Paru dans Scolaire le lundi 06 juin 2022.

Trois familles du Morbihan souhaitaient faire inscrire leurs filles, nées en 2019 et âgées de deux ans et demi au moment des faits, dans l’école maternelle de Pluneret. Elles étaient soutenues par la FCPE dans cette démarche et avaient obtenu un accord des instances de l’Education nationale. Mais le maire de la commune, seul compétent pour accepter ou refuser l’inscription d’un enfant dans une école de sa commune, avait refusé les inscriptions pour l’année 2021-2022. Les familles avaient saisi le juge des référés du TA de Rennes en demandant la suspension de l’exécution de ces décisions de refus. Elles l’avaient obtenu par trois ordonnances du 26 août 2021, le juge enjoignant en outre au maire d’inscrire à titre provisoire les trois enfants dans l’école maternelle concernée et les fillettes ont pu de ce fait entamer leur scolarité. Le maire a saisi le Conseil d’Etat en cassation d’un recours contre ces ordonnances.

Le Conseil d’Etat lui donne satisfaction dans une décision du 1er juin 2022. Il commence par annuler les trois ordonnances du juge de Rennes en leur reprochant un traitement déséquilibré des parties en présence, constitutif selon lui d’une erreur de droit et d’une insuffisance de motivation. Le juge du TA, relève le Conseil, "s’est borné à relever que les décisions litigieuses retardaient de façon irréversible l’accès des enfants aux premiers apprentissages scolaires et préjudiciaient ainsi de manière suffisamment grave et immédiate à leurs intérêts, sans tenir compte de l’argumentation en défense, qui n’était pas inopérante, de la commune de Pluneret, relative à l’impossibilité dans laquelle elle se trouvait, eu égard notamment à l’absence de projet éducatif propre à l’accueil des enfants n’ayant pas atteint l’âge de l’obligation scolaire, de locaux et de matériels adaptés, d’accueillir dans de bonnes conditions en classe de très petite section de maternelle les enfants âgés de moins de trois ans".

Evoquant l’affaire, le Conseil d’Etat rappelle les règles applicables à la situation des enfants qui ne sont pas encore soumis à l’obligation scolaire, dont on sait qu’elle a été élargie par la loi n° 2019-791 du 26 juillet 2019 pour une école de la confiance et abaissée de six à trois ans, et en particulier l’article L. 113-1 du code de l’éducation.

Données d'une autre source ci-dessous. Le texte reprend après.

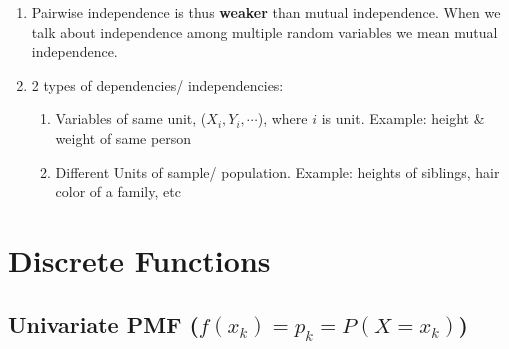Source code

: \begin{enumerate}
    \item Pairwise independence is thus \textbf{weaker} than mutual independence.
    When we talk about independence among multiple random variables we mean mutual independence.
    \hfill \cite{statistics/book/Statistics-for-Data-Scientists/Maurits-Kaptein}

    \item 2 types of dependencies/ independencies:
    \begin{enumerate}
        \item Variables of same unit, ($X_i, Y_i, \cdots$), where $i$ is unit.
        Example: height \& weight of same person

        \item Different Units of sample/ population.
        Example: heights of siblings, hair color of a family, etc
    \end{enumerate}
\end{enumerate}










\section{Discrete Functions}

\subsection{Univariate PMF ($f(x_k) = p_k = P(X = x_k)$)}

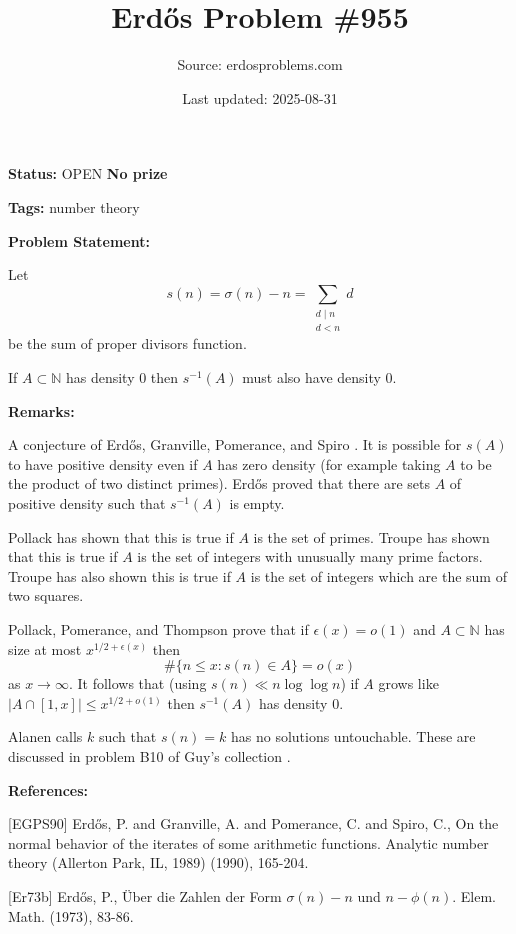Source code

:\documentclass{article}
\title{Erd\H{o}s Problem \#955}
\date{Last updated: 2025-08-31}
\author{Source: erdosproblems.com}
\begin{document}
\maketitle

\noindent\textbf{Status:} OPEN \quad \textbf{No prize}

\noindent\textbf{Tags:} number theory

\medskip
\noindent\textbf{Problem Statement:}

Let\[s(n)=\sigma(n)-n=\sum_{\substack{d\mid n\\ d<n}}d\]be the sum of proper divisors function.

If $A\subset \mathbb{N}$ has density $0$ then $s^{-1}(A)$ must also have density $0$.

\bigskip
\noindent\textbf{Remarks:}

A conjecture of Erd\H{o}s, Granville, Pomerance, and Spiro \cite{EGPS90}. It is possible for $s(A)$ to have positive density even if $A$ has zero density (for example taking $A$ to be the product of two distinct primes). Erd\H{o}s \cite{Er73b} proved that there are sets $A$ of positive density such that $s^{-1}(A)$ is empty.

Pollack \cite{Po14b} has shown that this is true if $A$ is the set of primes. Troupe \cite{Tr15} has shown that this is true if $A$ is the set of integers with unusually many prime factors. Troupe \cite{Tr20} has also shown this is true if $A$ is the set of integers which are the sum of two squares.

Pollack, Pomerance, and Thompson \cite{PPT18} prove that if $\epsilon(x)=o(1)$ and $A\subset \mathbb{N}$ has size at most $x^{1/2+\epsilon(x)}$ then\[\#\{ n\leq x: s(n)\in A\} =o(x)\]as $x\to \infty$. It follows that (using $s(n)\ll n\log\log n$) if $A$ grows like $\lvert A\cap [1,x]\rvert\leq x^{1/2+o(1)}$ then $s^{-1}(A)$ has density $0$.

Alanen calls $k$ such that $s(n)=k$ has no solutions untouchable. These are discussed in problem B10 of Guy's collection \cite{Gu04}.

\bigskip
\noindent\textbf{References:}

[EGPS90] Erd\H{o}s, P. and Granville, A. and Pomerance, C. and Spiro, C., On the normal behavior of the iterates of some arithmetic functions. Analytic number theory (Allerton Park, IL, 1989) (1990), 165-204.
 
 [Er73b] Erd\H{o}s, P., \"{U}ber die Zahlen der Form $\sigma (n)-n$ und $n-\phi(n)$. Elem. Math. (1973), 83-86.
 
\end{document}
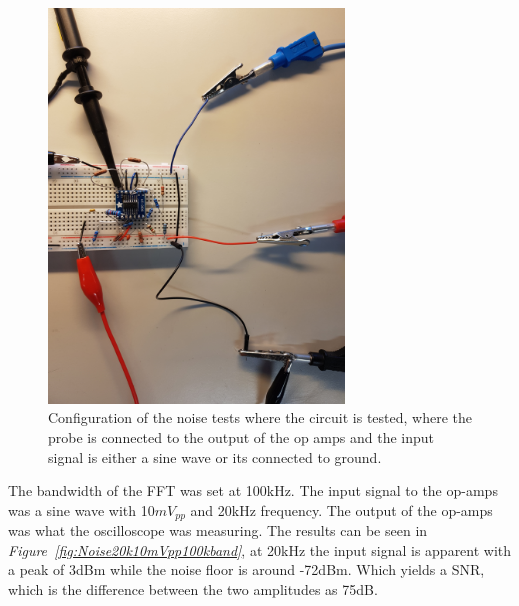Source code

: 
\begin{figure}[h]
    \centering
    \includegraphics[width=0.7\textwidth]{graphics/TESTINGwSineinp.jpg}
    \caption{Configuration of the noise tests where the circuit is tested, where the probe is connected to the output of the op amps and the input signal is either a sine wave or its connected to ground.}
    \label{fig:SetupFFT}
\end{figure}


The bandwidth of the FFT was set at 100kHz.
The input signal to the op-amps was a sine wave with 10$mV_{pp}$ and 20kHz frequency.
The output of the op-amps was what the oscilloscope was measuring.
The results can be seen in \textit{Figure~\ref{fig:Noise20k10mVpp100kband}}, at 20kHz the input signal is apparent with a peak of 3dBm while the noise floor is around -72dBm.
Which yields a SNR, which is the difference between the two amplitudes as 75dB.

\clearpage


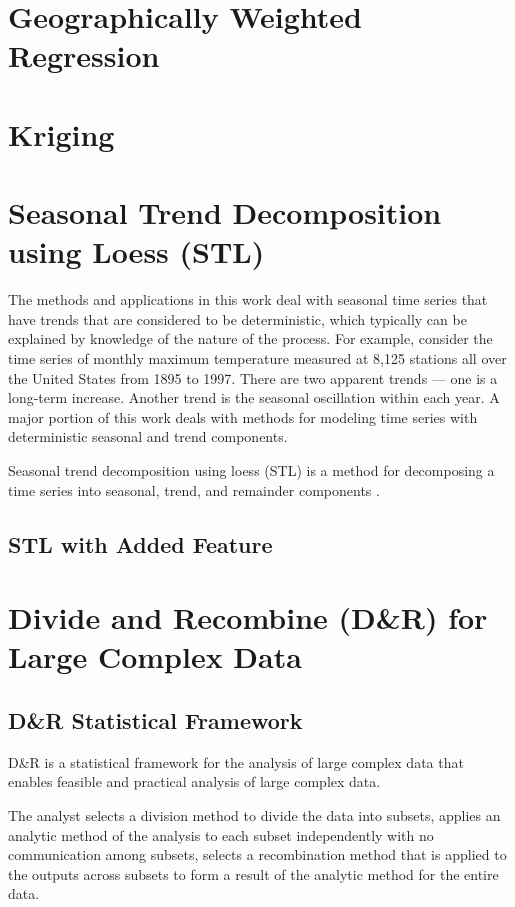 \section{Geographically Weighted Regression}

\section{Kriging}

\section{Seasonal Trend Decomposition using Loess (STL)}
\label{sec:stl}
The methods and applications in this work deal with seasonal time series
that have trends that are considered to be deterministic, which typically can be
explained by knowledge of the nature of the process. For example, consider the
time series of monthly maximum temperature measured at 8,125 stations all over 
the United States from 1895 to 1997. There are two apparent trends --- one is a
long-term increase. Another trend is the seasonal oscillation within each year.
A major portion of this work deals with methods for modeling time series with
deterministic seasonal and trend components.

Seasonal trend decomposition using loess (STL) is a method for decomposing a time
series into seasonal, trend, and remainder components \cite{Cleveland:1990}.

\subsection{STL with Added Feature}

\section{Divide and Recombine (D\&R) for Large Complex Data}

\subsection{D\&R Statistical Framework}

D\&R \cite{Guha:2012} is a statistical framework for the analysis of large complex
data that enables feasible and practical analysis of large complex data. 

The 
analyst selects a division method to divide the data into subsets, applies an 
analytic method of the analysis to each subset independently with no communication
among subsets, selects a recombination method that is applied to the outputs 
across subsets to form a result of the analytic method for the entire data.

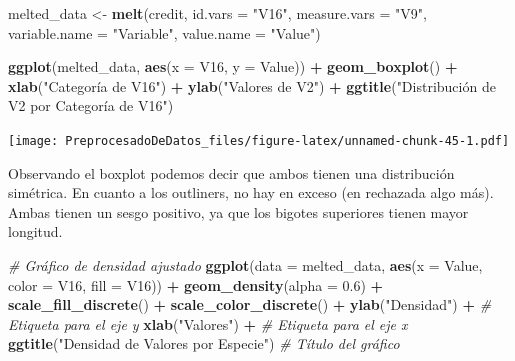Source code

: \documentclass[
]{article}
\newenvironment{Shaded}{\begin{snugshade}}{\end{snugshade}}
\newcommand{\AttributeTok}[1]{\textcolor[rgb]{0.13,0.29,0.53}{#1}}
\newcommand{\CommentTok}[1]{\textcolor[rgb]{0.56,0.35,0.01}{\textit{#1}}}
\newcommand{\FloatTok}[1]{\textcolor[rgb]{0.00,0.00,0.81}{#1}}
\newcommand{\FunctionTok}[1]{\textcolor[rgb]{0.13,0.29,0.53}{\textbf{#1}}}
\newcommand{\NormalTok}[1]{#1}
\newcommand{\OtherTok}[1]{\textcolor[rgb]{0.56,0.35,0.01}{#1}}
\newcommand{\SpecialCharTok}[1]{\textcolor[rgb]{0.81,0.36,0.00}{\textbf{#1}}}
\newcommand{\StringTok}[1]{\textcolor[rgb]{0.31,0.60,0.02}{#1}}
\begin{document}
\begin{Shaded}
\begin{Highlighting}[]
\NormalTok{melted\_data }\OtherTok{\textless{}{-}} \FunctionTok{melt}\NormalTok{(credit, }\AttributeTok{id.vars =} \StringTok{"V16"}\NormalTok{, }\AttributeTok{measure.vars =} \StringTok{"V9"}\NormalTok{, }\AttributeTok{variable.name =} \StringTok{"Variable"}\NormalTok{, }\AttributeTok{value.name =} \StringTok{"Value"}\NormalTok{)}

\FunctionTok{ggplot}\NormalTok{(melted\_data, }\FunctionTok{aes}\NormalTok{(}\AttributeTok{x =}\NormalTok{ V16, }\AttributeTok{y =}\NormalTok{ Value)) }\SpecialCharTok{+}
  \FunctionTok{geom\_boxplot}\NormalTok{() }\SpecialCharTok{+}
  \FunctionTok{xlab}\NormalTok{(}\StringTok{"Categoría de V16"}\NormalTok{) }\SpecialCharTok{+}
  \FunctionTok{ylab}\NormalTok{(}\StringTok{"Valores de V2"}\NormalTok{) }\SpecialCharTok{+}
  \FunctionTok{ggtitle}\NormalTok{(}\StringTok{"Distribución de V2 por Categoría de V16"}\NormalTok{)}
\end{Highlighting}
\end{Shaded}

\texttt{[image: PreprocesadoDeDatos\_files/figure-latex/unnamed-chunk-45-1.pdf]}

Observando el boxplot podemos decir que ambos tienen una distribución
simétrica. En cuanto a los outliners, no hay en exceso (en rechazada
algo más). Ambas tienen un sesgo positivo, ya que los bigotes superiores
tienen mayor longitud.

\begin{Shaded}
\begin{Highlighting}[]
\CommentTok{\# Gráfico de densidad ajustado}
\FunctionTok{ggplot}\NormalTok{(}\AttributeTok{data =}\NormalTok{ melted\_data, }\FunctionTok{aes}\NormalTok{(}\AttributeTok{x =}\NormalTok{ Value, }\AttributeTok{color =}\NormalTok{ V16, }\AttributeTok{fill =}\NormalTok{ V16)) }\SpecialCharTok{+}
  \FunctionTok{geom\_density}\NormalTok{(}\AttributeTok{alpha =} \FloatTok{0.6}\NormalTok{) }\SpecialCharTok{+}
  \FunctionTok{scale\_fill\_discrete}\NormalTok{() }\SpecialCharTok{+}
  \FunctionTok{scale\_color\_discrete}\NormalTok{() }\SpecialCharTok{+}
  \FunctionTok{ylab}\NormalTok{(}\StringTok{"Densidad"}\NormalTok{) }\SpecialCharTok{+}  \CommentTok{\# Etiqueta para el eje y}
  \FunctionTok{xlab}\NormalTok{(}\StringTok{"Valores"}\NormalTok{) }\SpecialCharTok{+}   \CommentTok{\# Etiqueta para el eje x}
  \FunctionTok{ggtitle}\NormalTok{(}\StringTok{"Densidad de Valores por Especie"}\NormalTok{)  }\CommentTok{\# Título del gráfico}
\end{Highlighting}
\end{Shaded}
\end{document}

Mais cet arrêt, qui aurait pu n’être que le rappel banal des règles en la matière et ne constituer qu’un non-évènement, est entouré d’une motivation qui mérite de retenir l’attention et lui confère une certaine importance.

hic et nunc

Le Conseil d’Etat rappelle que l’accueil des élèves de deux à trois ans, qui ne bénéficient pas de l’obligation scolaire, ne constitue pas un droit. Mais les textes n’en prévoient pas moins les conditions de son organisation lorsqu’il est possible (priorité aux zones socialement défavorisées en particulier) et il en résulte que, contrairement à ce qu’affirme la FCPE dans son communiqué de presse, le maire n’est pas libre d’accepter ou de refuser des enfants au simple gré de ses humeurs, de sa fantaisie ou de ses idées personnelles sur l’éducation. "Le maire ne pouvait légalement (pas) refuser par principe d’admettre à l’école maternelle les enfants âgés de moins de trois ans en invoquant des considérations générales relatives au bien-être de l’enfant et à la ‘bienveillance éducative’."

Le Conseil d’Etat va même plus loin, en affirmant que l’invocation de l’argument selon lequel les enfants de moins de trois ans n’ont pas un droit à l’accueil ne suffit pas, à lui seul, à justifier un refus. Le maire est donc tenu de procéder à un examen circonstancié de la situation locale, le cas échéant en lien avec les services de l’éducation nationale et il doit fonder sa décision sur des considérations objectives. En l’espèce, le Conseil estime que tel est le cas du fait de "l’absence de projet éducatif relatif à l’accueil des enfants non encore soumis à l’obligation scolaire et (de) l’insuffisance des moyens humains et matériels nécessaires à l’accueil de ces très jeunes enfants".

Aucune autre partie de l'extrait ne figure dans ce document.